Recent Court ruling in Québec: Indian Act must be revised. Will it affect Métis?

The battle is ongoing. It’s exhausting to fight assimilation. I am often battered with doubts. Am I Indigenous enough, or – like a select few seem to express (see here and here– my ship has sailed on Indigeinity because of archaic 19th century laws? How did my ancestors deal with it?

The definition of Indigeneity has changed over the years. Laws have been written to remove the *Indian from the person in an attempt to homogenize a vast territory.

A recent Court ruling has confirmed what we always knew: the Indian Act was sexist. The Waban-Aki Confederation communities of Odanak and Wôlinak brought two cases to the Courts who ruled one that the Government of Canada must amend the Indian Act within 18 months.

Before 1985, *Indian women lost their status if they married men without status and their children had no right to be registered as Indians. 

In 1985, the Indian Act was amended to give back status to the women who had lost it and to give status to their children. However, the British Columbia Court of Appeal ruled in 2009 in the McIvor case that continuing discrimination deprived the women’s grandchildren of Indian status. As a result, the Indian Act was amended again in 2010. 
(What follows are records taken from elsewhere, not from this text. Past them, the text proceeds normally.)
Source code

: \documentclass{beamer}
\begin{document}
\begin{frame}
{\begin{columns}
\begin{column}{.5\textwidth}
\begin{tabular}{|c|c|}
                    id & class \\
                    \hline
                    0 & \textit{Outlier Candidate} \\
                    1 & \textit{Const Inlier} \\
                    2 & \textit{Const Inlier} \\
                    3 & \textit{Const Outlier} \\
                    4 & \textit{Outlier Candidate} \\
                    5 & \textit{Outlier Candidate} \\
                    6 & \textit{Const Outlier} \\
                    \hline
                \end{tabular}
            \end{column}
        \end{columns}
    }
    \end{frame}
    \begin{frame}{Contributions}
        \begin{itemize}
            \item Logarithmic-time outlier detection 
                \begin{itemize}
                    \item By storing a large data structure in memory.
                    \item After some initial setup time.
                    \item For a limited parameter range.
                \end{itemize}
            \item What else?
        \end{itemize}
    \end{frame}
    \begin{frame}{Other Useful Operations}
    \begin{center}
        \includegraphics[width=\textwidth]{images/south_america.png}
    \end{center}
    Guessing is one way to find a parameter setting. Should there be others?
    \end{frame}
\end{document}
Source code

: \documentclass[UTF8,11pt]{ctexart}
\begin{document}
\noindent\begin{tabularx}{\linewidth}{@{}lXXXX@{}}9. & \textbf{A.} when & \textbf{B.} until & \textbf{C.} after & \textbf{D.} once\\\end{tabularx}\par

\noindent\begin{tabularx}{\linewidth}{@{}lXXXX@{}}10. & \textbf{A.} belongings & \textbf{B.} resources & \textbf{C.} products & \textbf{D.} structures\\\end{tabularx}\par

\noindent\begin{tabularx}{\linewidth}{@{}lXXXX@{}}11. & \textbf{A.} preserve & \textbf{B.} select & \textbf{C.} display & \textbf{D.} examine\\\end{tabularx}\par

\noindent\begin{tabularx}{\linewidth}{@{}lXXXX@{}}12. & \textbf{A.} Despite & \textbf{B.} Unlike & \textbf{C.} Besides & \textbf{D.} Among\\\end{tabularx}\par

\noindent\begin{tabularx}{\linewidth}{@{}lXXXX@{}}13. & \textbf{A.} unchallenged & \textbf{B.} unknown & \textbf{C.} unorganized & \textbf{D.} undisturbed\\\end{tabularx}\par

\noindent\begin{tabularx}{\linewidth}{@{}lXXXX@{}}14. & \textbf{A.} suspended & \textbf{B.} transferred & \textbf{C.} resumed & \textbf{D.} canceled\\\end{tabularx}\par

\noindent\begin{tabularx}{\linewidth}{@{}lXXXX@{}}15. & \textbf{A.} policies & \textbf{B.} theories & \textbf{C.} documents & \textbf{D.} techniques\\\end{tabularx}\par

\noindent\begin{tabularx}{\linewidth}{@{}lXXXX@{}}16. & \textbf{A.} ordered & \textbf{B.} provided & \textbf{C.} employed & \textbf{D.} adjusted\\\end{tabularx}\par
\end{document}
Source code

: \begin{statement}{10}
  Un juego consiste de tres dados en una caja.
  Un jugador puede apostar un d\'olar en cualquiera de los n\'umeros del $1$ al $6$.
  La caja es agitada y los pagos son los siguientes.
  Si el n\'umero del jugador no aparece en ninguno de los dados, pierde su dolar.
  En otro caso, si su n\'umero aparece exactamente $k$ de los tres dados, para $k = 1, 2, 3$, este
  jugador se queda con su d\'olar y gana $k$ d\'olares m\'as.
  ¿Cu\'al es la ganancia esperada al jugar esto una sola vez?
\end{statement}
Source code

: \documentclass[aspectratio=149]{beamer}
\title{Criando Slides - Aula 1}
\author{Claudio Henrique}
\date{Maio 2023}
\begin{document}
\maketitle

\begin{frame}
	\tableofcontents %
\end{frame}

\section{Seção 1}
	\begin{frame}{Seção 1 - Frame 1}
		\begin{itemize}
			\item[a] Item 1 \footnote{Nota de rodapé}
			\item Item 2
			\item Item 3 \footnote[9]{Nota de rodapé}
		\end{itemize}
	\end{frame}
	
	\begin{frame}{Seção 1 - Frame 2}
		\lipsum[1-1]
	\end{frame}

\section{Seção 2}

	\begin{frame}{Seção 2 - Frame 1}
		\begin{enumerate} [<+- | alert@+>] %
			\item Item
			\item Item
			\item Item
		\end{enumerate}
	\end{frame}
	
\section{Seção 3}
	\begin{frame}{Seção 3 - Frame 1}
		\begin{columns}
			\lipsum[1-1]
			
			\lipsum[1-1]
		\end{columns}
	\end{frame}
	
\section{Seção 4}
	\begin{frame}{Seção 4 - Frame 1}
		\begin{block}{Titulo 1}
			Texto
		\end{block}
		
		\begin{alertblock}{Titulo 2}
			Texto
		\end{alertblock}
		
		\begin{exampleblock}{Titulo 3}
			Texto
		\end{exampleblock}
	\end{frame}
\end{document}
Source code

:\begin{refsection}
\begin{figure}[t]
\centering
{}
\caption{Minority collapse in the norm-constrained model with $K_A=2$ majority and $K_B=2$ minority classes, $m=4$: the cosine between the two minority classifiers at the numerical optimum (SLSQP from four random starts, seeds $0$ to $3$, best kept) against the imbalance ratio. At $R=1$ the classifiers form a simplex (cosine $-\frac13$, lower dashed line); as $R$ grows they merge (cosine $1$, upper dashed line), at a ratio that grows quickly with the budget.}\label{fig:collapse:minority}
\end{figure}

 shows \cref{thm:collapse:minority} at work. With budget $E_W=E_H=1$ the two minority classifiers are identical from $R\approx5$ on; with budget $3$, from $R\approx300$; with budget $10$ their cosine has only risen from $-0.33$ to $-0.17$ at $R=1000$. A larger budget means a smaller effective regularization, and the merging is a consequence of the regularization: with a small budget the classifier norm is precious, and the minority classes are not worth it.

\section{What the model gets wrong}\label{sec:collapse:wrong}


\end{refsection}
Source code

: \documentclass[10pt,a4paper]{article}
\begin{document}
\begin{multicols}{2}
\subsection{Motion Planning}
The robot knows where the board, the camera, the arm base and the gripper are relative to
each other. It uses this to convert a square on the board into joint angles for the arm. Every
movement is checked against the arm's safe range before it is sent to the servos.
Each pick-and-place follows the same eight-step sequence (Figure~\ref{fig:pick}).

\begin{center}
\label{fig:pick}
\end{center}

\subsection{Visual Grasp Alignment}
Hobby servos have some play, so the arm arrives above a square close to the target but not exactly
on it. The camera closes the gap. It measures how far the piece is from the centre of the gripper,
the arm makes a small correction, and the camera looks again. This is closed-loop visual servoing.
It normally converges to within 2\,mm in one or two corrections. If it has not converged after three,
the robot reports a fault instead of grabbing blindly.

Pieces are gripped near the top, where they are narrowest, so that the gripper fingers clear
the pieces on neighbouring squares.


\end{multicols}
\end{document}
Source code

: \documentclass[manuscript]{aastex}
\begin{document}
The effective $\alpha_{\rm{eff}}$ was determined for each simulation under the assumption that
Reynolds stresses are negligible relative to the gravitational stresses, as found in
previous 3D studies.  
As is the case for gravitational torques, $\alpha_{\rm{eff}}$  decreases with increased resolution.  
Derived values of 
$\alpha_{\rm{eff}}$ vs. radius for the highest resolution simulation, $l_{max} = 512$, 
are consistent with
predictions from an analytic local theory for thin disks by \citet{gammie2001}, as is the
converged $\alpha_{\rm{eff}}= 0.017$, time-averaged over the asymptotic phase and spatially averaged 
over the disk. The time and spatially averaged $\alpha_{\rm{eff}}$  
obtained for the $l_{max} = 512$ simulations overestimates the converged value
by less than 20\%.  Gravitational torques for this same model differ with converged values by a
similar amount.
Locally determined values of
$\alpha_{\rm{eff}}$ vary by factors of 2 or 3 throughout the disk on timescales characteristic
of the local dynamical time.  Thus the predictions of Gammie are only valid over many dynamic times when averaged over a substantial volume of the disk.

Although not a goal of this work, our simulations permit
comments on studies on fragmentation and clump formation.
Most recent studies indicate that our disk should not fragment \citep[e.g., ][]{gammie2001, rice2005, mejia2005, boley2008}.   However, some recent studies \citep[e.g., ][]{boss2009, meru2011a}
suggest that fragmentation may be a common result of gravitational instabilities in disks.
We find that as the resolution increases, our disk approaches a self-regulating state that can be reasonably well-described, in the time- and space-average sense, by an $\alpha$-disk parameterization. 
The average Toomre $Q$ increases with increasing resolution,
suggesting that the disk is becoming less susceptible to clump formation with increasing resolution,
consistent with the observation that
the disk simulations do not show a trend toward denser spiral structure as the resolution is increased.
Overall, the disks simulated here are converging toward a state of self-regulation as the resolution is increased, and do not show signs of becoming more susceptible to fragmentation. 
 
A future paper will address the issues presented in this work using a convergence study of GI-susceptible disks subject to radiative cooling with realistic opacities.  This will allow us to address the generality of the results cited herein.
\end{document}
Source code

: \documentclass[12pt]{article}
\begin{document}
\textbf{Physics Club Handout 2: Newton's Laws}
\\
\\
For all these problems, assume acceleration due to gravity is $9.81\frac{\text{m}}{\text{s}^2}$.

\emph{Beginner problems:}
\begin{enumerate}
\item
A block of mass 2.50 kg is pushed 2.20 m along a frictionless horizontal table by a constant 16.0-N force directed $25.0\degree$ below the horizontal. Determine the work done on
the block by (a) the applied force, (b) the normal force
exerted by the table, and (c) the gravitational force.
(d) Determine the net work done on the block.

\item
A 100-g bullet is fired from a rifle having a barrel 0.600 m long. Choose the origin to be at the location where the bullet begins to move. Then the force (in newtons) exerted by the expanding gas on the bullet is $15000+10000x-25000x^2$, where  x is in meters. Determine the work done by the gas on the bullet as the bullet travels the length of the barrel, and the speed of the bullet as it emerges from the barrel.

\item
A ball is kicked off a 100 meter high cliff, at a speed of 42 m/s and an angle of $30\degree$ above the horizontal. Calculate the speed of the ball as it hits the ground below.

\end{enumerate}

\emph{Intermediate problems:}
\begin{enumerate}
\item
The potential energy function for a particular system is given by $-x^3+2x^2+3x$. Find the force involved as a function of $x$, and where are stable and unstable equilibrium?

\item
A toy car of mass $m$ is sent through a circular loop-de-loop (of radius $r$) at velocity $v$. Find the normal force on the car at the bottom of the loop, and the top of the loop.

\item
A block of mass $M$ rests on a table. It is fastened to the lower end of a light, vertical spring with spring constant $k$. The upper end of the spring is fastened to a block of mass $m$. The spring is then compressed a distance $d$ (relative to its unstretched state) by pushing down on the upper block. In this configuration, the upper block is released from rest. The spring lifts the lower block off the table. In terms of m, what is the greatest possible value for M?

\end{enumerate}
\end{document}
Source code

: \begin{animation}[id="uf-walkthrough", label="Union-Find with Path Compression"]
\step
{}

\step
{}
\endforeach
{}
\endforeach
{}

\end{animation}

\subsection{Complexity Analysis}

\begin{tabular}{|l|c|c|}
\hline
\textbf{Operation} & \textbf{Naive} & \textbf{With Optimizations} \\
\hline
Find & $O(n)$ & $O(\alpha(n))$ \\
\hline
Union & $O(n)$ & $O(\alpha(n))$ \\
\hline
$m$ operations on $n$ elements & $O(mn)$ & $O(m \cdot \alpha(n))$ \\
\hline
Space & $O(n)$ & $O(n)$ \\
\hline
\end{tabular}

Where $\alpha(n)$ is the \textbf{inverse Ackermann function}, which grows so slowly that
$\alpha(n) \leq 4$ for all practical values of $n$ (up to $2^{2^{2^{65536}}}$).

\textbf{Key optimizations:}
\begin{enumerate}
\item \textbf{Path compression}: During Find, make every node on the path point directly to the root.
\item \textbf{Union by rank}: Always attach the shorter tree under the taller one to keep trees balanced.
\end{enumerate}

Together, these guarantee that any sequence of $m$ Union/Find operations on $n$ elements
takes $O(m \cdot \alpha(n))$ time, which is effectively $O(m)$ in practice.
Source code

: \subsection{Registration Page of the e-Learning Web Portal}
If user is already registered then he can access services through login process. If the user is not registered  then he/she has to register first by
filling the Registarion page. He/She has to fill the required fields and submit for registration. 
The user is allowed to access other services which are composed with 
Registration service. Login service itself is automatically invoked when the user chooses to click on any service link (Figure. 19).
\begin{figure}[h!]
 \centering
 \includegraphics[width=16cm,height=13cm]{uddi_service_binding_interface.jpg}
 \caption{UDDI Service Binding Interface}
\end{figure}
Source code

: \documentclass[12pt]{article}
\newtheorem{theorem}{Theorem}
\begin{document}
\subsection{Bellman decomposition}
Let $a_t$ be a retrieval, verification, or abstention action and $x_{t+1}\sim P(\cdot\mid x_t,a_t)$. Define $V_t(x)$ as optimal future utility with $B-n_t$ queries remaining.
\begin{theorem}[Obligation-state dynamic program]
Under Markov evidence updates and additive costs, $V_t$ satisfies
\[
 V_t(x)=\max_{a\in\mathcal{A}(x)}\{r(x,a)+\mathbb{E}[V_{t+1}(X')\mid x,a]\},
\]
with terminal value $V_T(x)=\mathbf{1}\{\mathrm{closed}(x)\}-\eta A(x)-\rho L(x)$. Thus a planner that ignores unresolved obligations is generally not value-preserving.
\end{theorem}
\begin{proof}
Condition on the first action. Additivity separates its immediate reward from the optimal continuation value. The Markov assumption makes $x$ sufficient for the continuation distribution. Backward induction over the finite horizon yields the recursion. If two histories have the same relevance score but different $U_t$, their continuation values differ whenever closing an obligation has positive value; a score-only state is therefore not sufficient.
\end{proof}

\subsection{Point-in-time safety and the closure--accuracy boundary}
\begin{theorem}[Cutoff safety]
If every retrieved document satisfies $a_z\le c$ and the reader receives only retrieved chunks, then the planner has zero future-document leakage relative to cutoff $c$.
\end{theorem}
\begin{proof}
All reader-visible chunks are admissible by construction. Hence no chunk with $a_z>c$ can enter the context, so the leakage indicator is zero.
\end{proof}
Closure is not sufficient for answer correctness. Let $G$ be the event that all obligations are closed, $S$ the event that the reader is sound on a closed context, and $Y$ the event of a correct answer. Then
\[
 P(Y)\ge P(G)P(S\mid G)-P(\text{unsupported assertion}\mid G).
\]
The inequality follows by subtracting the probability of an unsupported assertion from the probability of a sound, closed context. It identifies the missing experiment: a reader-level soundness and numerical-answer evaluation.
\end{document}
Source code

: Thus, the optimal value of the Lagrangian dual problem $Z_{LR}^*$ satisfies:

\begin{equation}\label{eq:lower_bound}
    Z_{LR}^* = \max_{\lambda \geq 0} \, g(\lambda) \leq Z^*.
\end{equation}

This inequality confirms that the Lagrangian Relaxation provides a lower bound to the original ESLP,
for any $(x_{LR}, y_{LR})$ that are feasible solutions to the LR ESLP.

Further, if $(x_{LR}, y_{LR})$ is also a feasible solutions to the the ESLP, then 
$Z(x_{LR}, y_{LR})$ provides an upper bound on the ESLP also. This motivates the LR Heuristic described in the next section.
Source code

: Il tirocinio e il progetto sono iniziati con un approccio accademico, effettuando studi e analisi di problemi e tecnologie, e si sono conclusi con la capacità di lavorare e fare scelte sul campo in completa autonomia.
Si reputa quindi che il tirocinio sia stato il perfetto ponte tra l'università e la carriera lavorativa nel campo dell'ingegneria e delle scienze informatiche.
What will be the impact of this ruling? The GoC has 30 days to file an Appeal. It is likely that they will.

How many generations back will be allowed to apply for Status under the revised Act? How many non-status Indians would this ruling affect? How many will apply as a result?
Will the Nations accept these “new” Status persons?

Whether by force, promises or coercion, my ancestors became *separated* from their Indigenous communities. If not physically, at least legally, in the eyes of Settler organizations.

My community in #Lanaudière was a meeting place for Atikamekw, Ab8naki and Wendat. In the time prior to Reserves, Indigenous people didn’t necessarily keep within their *own* community. Métis such as myself in Lanaudière are an ethnogenesis of French as well as several other Indigenous Nations, who, like us, were *forced* into an urgency of self-identification in order to retain what little rights were afforded to us.